***** Supplied material *****

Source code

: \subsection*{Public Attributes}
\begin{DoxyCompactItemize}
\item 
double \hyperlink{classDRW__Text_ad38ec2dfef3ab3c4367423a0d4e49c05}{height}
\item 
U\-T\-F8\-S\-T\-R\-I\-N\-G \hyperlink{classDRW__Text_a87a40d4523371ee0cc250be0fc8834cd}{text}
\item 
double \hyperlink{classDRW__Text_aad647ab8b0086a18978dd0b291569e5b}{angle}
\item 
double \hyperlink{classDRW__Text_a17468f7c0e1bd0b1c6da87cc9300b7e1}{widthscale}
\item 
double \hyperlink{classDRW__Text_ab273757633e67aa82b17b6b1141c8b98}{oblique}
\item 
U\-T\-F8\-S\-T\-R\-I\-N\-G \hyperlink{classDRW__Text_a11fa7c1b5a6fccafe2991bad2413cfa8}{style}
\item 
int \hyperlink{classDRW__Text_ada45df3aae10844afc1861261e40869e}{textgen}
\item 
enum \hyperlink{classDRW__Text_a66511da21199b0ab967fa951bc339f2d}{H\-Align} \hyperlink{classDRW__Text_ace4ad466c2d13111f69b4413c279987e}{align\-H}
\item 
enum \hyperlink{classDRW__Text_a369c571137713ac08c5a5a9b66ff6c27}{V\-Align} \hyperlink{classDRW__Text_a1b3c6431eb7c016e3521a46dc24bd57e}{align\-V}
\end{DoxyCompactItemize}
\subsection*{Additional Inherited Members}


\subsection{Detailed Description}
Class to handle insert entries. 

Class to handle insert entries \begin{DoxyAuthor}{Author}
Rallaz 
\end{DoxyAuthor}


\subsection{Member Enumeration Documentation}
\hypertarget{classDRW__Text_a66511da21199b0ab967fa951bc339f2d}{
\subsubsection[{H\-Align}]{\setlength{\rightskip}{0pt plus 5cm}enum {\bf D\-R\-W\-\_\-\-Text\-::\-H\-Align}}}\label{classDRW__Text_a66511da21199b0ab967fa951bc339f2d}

*****

The task >> The answer must reproduce every record exactly.

Exercise solution >>
Source code

: \subsection*{Public Attributes}
\begin{DoxyCompactItemize}
\item 
double \hyperlink{classDRW__Text_ad38ec2dfef3ab3c4367423a0d4e49c05}{height}
\item 
U\-T\-F8\-S\-T\-R\-I\-N\-G \hyperlink{classDRW__Text_a87a40d4523371ee0cc250be0fc8834cd}{text}
\item 
double \hyperlink{classDRW__Text_aad647ab8b0086a18978dd0b291569e5b}{angle}
\item 
double \hyperlink{classDRW__Text_a17468f7c0e1bd0b1c6da87cc9300b7e1}{widthscale}
\item 
double \hyperlink{classDRW__Text_ab273757633e67aa82b17b6b1141c8b98}{oblique}
\item 
U\-T\-F8\-S\-T\-R\-I\-N\-G \hyperlink{classDRW__Text_a11fa7c1b5a6fccafe2991bad2413cfa8}{style}
\item 
int \hyperlink{classDRW__Text_ada45df3aae10844afc1861261e40869e}{textgen}
\item 
enum \hyperlink{classDRW__Text_a66511da21199b0ab967fa951bc339f2d}{H\-Align} \hyperlink{classDRW__Text_ace4ad466c2d13111f69b4413c279987e}{align\-H}
\item 
enum \hyperlink{classDRW__Text_a369c571137713ac08c5a5a9b66ff6c27}{V\-Align} \hyperlink{classDRW__Text_a1b3c6431eb7c016e3521a46dc24bd57e}{align\-V}
\end{DoxyCompactItemize}
\subsection*{Additional Inherited Members}


\subsection{Detailed Description}
Class to handle insert entries. 

Class to handle insert entries \begin{DoxyAuthor}{Author}
Rallaz 
\end{DoxyAuthor}


\subsection{Member Enumeration Documentation}
\hypertarget{classDRW__Text_a66511da21199b0ab967fa951bc339f2d}{
\subsubsection[{H\-Align}]{\setlength{\rightskip}{0pt plus 5cm}enum {\bf D\-R\-W\-\_\-\-Text\-::\-H\-Align}}}\label{classDRW__Text_a66511da21199b0ab967fa951bc339f2d}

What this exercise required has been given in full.